Nearly two-thirds of former students in Ghana would be prepared to support students at their old school, new research and polling has shown.
Wednesday 10 December – On the United Nations’ (UN) International Human Rights Day, international charity Future First Global, which commissioned the research, is calling on schools and alumni to work together to help young Ghanaians realize their rights to education and to work.
Polling by Ipsos MORI of over 1,000 Ghanaian adults nationwide revealed that around 60 per cent of adults were will to give back to their old school, but that just one per cent had already done so.

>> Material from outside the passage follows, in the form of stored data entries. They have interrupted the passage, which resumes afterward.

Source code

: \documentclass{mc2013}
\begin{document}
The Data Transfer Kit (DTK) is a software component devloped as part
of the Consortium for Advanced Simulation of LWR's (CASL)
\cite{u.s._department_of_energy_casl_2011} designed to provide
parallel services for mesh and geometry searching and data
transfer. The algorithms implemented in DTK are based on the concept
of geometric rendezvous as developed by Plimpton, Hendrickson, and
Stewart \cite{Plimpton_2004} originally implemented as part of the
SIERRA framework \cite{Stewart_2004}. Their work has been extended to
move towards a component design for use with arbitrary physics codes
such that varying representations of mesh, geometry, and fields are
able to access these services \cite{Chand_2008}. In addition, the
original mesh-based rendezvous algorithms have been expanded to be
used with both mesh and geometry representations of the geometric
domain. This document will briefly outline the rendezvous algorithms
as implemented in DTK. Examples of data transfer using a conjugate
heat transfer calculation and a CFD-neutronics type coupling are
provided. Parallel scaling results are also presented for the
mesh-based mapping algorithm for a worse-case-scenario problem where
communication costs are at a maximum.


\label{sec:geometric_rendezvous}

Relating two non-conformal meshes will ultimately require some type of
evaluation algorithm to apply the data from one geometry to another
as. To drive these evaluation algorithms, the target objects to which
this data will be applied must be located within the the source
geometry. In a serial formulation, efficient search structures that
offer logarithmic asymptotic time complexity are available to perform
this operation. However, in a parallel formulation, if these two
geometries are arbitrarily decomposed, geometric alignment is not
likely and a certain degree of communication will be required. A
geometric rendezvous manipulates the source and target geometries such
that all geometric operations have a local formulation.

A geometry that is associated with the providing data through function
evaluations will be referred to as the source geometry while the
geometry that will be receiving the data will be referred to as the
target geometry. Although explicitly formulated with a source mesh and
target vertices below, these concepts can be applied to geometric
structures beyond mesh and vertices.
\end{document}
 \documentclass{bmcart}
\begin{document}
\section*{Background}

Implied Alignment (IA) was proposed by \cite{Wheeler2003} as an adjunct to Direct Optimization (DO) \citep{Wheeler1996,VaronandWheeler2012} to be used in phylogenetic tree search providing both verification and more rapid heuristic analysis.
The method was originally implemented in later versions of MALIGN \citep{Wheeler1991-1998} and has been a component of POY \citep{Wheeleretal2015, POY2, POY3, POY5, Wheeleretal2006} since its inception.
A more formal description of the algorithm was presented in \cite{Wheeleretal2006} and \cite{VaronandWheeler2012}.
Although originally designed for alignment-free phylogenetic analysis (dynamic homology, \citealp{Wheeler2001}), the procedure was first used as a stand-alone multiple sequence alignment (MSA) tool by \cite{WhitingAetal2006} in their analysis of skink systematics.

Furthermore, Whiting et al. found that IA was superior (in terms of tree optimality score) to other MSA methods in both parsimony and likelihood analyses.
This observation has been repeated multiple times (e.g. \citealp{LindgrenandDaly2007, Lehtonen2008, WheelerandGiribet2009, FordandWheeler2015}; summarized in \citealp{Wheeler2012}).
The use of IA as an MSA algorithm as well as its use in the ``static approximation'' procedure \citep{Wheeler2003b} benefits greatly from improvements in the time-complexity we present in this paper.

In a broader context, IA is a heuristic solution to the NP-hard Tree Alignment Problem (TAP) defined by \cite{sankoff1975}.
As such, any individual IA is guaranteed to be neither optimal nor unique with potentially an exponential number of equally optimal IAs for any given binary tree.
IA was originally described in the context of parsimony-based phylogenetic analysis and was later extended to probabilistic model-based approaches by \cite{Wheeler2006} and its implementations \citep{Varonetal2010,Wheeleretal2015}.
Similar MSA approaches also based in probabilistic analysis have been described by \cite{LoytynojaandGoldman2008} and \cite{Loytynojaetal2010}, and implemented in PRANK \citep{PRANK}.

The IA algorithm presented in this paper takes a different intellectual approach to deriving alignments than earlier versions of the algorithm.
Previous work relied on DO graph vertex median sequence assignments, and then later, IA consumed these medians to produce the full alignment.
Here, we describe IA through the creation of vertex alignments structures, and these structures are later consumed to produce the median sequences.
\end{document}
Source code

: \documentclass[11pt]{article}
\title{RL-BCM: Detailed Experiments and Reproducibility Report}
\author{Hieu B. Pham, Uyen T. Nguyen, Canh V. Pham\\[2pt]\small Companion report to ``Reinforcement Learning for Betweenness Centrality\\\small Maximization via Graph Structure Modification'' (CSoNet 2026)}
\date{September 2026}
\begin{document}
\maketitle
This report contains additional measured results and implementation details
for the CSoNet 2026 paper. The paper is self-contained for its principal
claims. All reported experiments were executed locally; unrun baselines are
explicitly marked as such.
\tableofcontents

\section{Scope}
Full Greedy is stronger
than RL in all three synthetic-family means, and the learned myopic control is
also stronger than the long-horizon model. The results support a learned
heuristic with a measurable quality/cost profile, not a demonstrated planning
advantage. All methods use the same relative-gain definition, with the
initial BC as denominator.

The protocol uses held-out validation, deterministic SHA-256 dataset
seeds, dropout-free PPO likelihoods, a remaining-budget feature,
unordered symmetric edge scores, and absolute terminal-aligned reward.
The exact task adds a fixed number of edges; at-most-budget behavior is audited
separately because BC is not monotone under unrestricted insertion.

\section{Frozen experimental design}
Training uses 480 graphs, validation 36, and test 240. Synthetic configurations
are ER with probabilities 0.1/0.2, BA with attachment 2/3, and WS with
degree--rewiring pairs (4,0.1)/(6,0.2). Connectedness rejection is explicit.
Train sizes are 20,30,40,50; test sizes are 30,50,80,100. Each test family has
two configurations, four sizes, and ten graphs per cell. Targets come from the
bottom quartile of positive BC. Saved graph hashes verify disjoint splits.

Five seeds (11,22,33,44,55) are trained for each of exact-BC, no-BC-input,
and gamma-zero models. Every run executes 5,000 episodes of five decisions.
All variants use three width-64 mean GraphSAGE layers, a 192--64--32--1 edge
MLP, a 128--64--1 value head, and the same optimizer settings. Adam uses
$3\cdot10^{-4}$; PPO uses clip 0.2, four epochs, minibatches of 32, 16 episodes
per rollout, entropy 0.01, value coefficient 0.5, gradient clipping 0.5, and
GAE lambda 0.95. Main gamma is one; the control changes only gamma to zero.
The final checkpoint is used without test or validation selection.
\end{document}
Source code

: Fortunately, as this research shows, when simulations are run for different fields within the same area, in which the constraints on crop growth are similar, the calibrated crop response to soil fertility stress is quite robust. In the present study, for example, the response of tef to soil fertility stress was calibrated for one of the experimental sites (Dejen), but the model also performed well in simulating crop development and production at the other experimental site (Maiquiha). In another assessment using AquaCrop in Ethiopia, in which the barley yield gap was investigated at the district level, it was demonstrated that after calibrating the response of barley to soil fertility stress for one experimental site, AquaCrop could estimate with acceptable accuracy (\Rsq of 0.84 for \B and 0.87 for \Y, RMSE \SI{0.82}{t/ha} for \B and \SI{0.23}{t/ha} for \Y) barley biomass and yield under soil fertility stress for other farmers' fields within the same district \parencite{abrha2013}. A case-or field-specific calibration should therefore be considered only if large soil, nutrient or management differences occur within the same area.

In new data released in Ghana today to mark United Nations’ Human Rights Day, Future First Global says the potential benefits to schools and students offered by alumni communities are significant, with former students able to help young Ghanaians realize their rights to education and to work.
The research, conducted with the support of The Open Society Foundations, looked at the potential for public schools to build alumni communities in Ghana, one of six countries examined around the world.
“Our research exposed a strong desire among alumni to go back as role models and mentors, careers advisors and work experience providers for students at their old schools,” said Jake Hayman, author of the report and founder of Future First Global.
Of all the countries polled, Ghanaians demonstrated the greatest generosity toward their old school – with over 5m Ghanaians willing to make a donation, mentor or give a career talk.
Hayman said: “We found the incredible generosity and volunteerism indicated by the Ghanaian people a sign that this programme could work even better here than any other country worldwide. With young people in Ghana facing a difficult job market and many entering vulnerable employment, tapping into this significant resource should be a priority for schools.”
One student from Accra said as part of the study: “I want to go out there, become someone great and help the school in the future.”
Commenting on the report and potential represented by alumni role models, a representative of the Ministry of Education said: “Farmers in cocoa growing areas might not see the rationale for education, but we need to show them how to be business leaders”
Additional data from the polling and research findings in Ghana are available in the report: Every school a community: the role of alumni in supporting the transition from school to work.